*TASK GOAL*. For the data below, tally how many lines contain "subsystems" and answer only with that tally.

[Saved data entries]

________________________________________

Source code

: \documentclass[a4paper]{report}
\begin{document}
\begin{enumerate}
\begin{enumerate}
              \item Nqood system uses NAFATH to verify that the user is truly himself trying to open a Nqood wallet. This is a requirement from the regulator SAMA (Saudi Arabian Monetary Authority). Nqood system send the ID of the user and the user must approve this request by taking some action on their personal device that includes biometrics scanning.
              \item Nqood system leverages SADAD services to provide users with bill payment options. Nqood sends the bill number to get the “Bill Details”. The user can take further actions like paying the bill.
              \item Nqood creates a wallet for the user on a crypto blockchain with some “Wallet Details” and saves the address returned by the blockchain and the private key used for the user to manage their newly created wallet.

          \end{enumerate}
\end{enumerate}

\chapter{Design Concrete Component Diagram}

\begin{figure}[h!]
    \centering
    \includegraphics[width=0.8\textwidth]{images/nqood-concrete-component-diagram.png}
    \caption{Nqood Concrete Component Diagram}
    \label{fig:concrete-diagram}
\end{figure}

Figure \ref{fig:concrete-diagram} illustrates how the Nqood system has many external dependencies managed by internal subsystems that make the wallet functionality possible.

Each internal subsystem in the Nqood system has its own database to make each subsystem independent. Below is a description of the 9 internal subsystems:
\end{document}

________________________________________

*RESPONSE TO THIS EXERCISE*. 2